Listed entries:

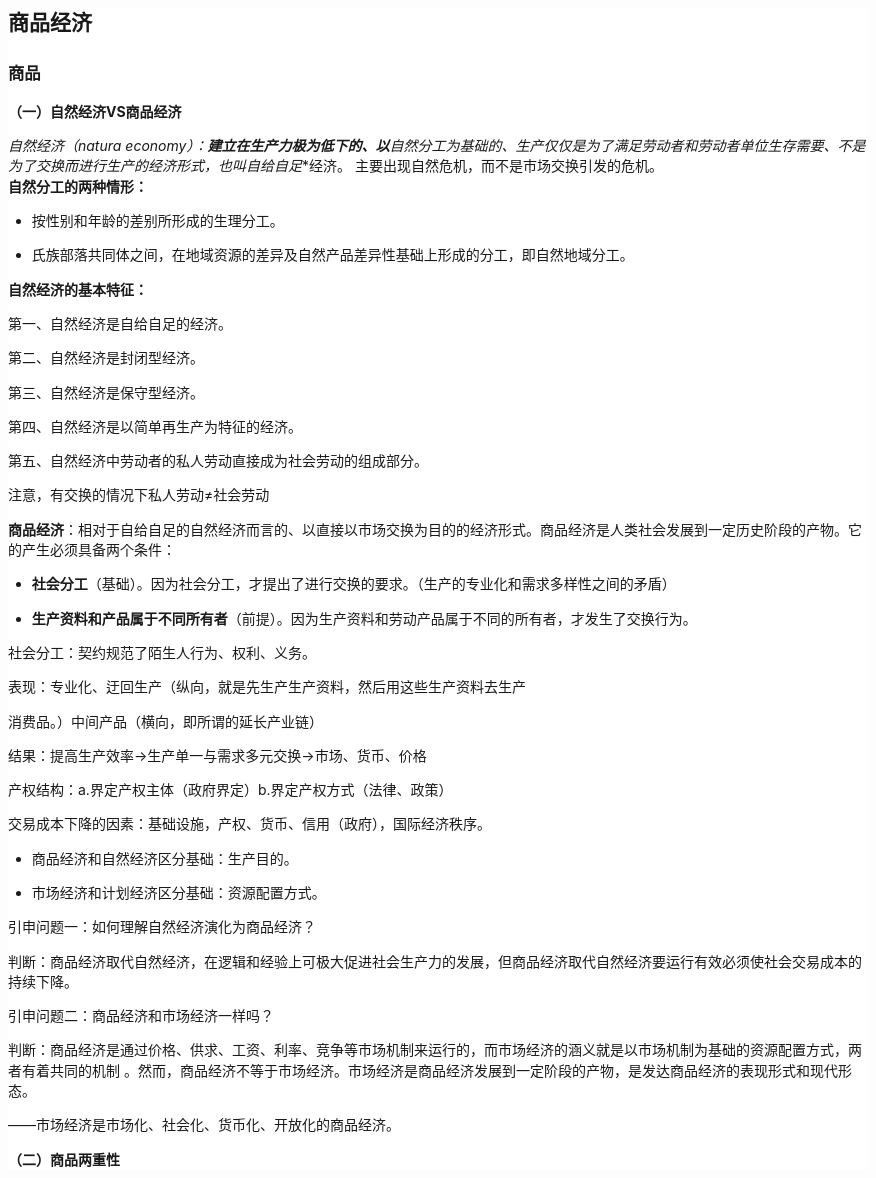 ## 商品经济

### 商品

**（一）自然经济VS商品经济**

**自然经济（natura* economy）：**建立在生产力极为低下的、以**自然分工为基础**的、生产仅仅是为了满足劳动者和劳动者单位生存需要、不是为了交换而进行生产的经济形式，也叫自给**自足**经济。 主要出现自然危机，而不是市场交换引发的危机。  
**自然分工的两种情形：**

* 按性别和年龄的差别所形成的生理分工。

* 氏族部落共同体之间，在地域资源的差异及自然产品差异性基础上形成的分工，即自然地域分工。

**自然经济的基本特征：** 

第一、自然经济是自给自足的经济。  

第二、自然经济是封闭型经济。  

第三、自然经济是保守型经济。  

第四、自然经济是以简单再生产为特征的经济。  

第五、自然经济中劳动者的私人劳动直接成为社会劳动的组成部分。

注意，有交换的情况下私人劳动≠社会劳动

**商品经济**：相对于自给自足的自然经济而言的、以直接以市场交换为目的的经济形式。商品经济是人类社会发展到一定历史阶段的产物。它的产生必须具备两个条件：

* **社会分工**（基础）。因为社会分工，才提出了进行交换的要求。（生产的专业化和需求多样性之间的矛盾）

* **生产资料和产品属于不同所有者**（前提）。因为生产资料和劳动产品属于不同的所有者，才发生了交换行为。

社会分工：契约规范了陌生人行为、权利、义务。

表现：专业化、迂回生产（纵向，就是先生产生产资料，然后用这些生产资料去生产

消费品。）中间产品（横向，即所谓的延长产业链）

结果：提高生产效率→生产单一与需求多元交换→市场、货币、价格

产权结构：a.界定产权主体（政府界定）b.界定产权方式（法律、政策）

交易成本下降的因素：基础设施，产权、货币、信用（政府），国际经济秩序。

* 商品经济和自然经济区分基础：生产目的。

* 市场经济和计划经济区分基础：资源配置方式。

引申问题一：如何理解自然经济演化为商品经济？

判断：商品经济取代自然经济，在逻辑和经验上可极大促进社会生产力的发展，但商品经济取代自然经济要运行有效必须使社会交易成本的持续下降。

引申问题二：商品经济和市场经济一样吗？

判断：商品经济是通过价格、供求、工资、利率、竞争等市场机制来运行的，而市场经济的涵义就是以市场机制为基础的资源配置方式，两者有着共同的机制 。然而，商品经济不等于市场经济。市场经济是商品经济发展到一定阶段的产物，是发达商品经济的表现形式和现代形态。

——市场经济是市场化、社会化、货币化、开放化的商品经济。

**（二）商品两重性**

* * *

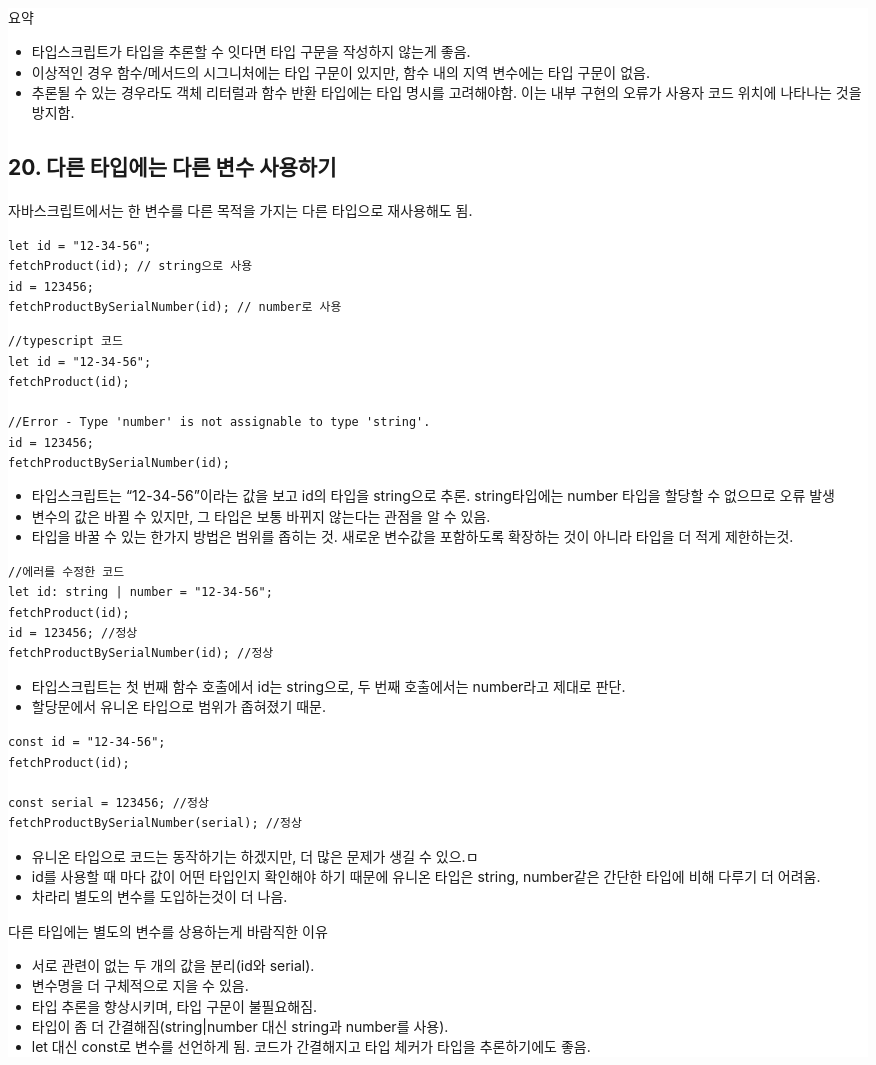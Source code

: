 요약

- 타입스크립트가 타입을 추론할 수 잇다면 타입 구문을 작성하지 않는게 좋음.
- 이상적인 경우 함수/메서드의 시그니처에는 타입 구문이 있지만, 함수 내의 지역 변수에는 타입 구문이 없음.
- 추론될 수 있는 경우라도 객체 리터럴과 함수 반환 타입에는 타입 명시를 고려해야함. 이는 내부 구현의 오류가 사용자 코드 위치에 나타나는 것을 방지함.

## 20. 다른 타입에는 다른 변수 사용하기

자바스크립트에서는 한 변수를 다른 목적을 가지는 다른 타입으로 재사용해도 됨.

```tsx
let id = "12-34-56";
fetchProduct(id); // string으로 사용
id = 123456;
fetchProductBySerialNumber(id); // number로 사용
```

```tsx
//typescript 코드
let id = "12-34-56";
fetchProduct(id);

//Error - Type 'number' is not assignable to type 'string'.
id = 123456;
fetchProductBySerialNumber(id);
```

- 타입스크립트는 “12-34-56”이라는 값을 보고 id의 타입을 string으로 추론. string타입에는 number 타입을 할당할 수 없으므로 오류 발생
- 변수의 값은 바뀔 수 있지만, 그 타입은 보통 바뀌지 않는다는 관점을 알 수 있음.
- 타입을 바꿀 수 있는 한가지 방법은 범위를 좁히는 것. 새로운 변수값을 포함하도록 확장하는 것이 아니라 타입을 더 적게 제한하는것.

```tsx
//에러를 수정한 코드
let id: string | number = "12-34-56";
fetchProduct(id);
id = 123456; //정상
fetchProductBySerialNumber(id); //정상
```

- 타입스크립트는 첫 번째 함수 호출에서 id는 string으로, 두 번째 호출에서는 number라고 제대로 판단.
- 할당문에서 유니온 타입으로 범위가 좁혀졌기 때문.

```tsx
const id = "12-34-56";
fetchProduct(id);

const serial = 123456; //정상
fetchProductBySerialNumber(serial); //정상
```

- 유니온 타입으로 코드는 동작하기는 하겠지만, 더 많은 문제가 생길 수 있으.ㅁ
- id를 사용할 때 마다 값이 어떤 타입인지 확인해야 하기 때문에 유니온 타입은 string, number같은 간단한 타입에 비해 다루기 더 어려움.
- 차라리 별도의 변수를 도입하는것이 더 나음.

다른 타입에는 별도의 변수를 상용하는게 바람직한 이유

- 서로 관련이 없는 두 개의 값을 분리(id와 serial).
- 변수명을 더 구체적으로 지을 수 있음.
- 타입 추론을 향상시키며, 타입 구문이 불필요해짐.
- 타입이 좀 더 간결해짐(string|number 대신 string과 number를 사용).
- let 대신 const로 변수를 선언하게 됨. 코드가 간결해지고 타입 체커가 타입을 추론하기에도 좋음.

Exercise instructions: Extract from the material all lines containing the string "타입으로".

Answer space:
자바스크립트에서는 한 변수를 다른 목적을 가지는 다른 타입으로 재사용해도 됨.
- 할당문에서 유니온 타입으로 범위가 좁혀졌기 때문.
- 유니온 타입으로 코드는 동작하기는 하겠지만, 더 많은 문제가 생길 수 있으.ㅁ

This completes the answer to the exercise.